Data shown:
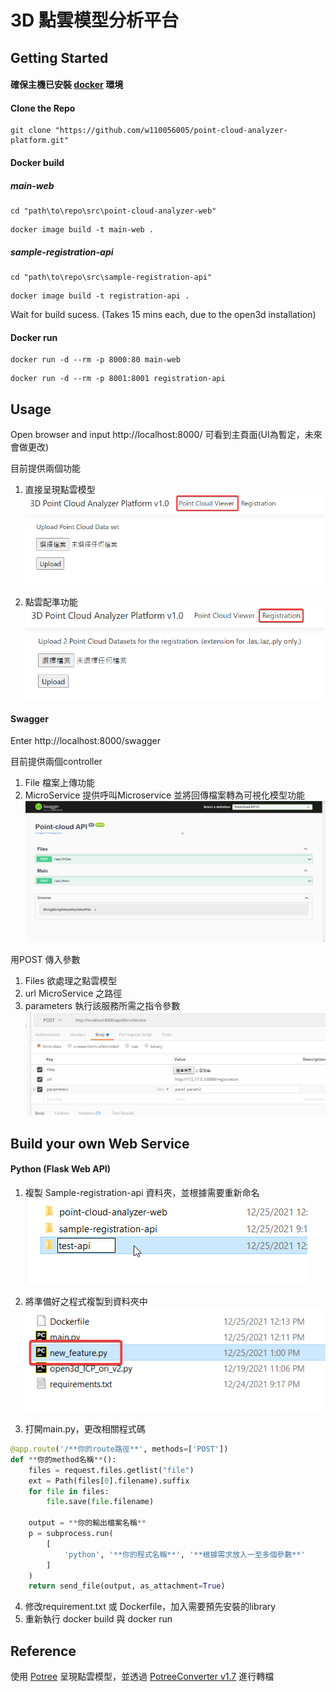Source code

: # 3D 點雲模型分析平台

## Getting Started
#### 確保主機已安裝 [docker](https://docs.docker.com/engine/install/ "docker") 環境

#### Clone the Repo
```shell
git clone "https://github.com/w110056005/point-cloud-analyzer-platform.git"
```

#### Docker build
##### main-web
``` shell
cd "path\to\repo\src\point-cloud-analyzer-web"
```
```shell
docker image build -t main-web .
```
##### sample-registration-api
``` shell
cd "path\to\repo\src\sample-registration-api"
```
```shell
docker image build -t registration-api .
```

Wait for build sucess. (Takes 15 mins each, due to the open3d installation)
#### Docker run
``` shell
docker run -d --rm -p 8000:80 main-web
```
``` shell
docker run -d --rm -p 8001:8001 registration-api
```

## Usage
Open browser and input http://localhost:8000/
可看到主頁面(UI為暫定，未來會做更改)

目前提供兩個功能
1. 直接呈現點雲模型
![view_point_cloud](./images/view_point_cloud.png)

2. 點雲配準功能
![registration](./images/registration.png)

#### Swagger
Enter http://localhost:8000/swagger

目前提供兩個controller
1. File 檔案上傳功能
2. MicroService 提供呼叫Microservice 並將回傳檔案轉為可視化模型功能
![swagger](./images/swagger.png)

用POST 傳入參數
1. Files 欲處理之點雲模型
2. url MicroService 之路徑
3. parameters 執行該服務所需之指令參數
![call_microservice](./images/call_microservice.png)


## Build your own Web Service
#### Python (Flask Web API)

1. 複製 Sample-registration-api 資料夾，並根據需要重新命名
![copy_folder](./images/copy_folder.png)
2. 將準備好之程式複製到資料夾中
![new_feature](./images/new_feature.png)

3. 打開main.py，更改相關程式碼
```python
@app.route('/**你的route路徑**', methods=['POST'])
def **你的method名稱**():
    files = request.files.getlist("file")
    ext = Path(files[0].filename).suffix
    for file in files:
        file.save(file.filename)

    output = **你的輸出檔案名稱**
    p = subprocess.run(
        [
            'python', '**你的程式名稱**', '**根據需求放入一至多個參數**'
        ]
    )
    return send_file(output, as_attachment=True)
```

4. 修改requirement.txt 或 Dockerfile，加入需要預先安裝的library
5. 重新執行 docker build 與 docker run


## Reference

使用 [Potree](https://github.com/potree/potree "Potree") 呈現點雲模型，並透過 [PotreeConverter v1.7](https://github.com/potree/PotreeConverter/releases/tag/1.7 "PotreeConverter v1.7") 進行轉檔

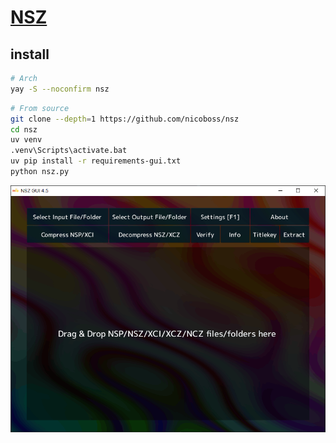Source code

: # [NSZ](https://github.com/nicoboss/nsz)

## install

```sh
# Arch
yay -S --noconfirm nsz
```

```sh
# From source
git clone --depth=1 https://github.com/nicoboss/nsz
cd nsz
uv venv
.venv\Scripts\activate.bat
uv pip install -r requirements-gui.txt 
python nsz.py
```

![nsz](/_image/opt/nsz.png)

Exercise goal: Answer with a number only: how many lines above have the word "github"?

Solution for this exercise: 4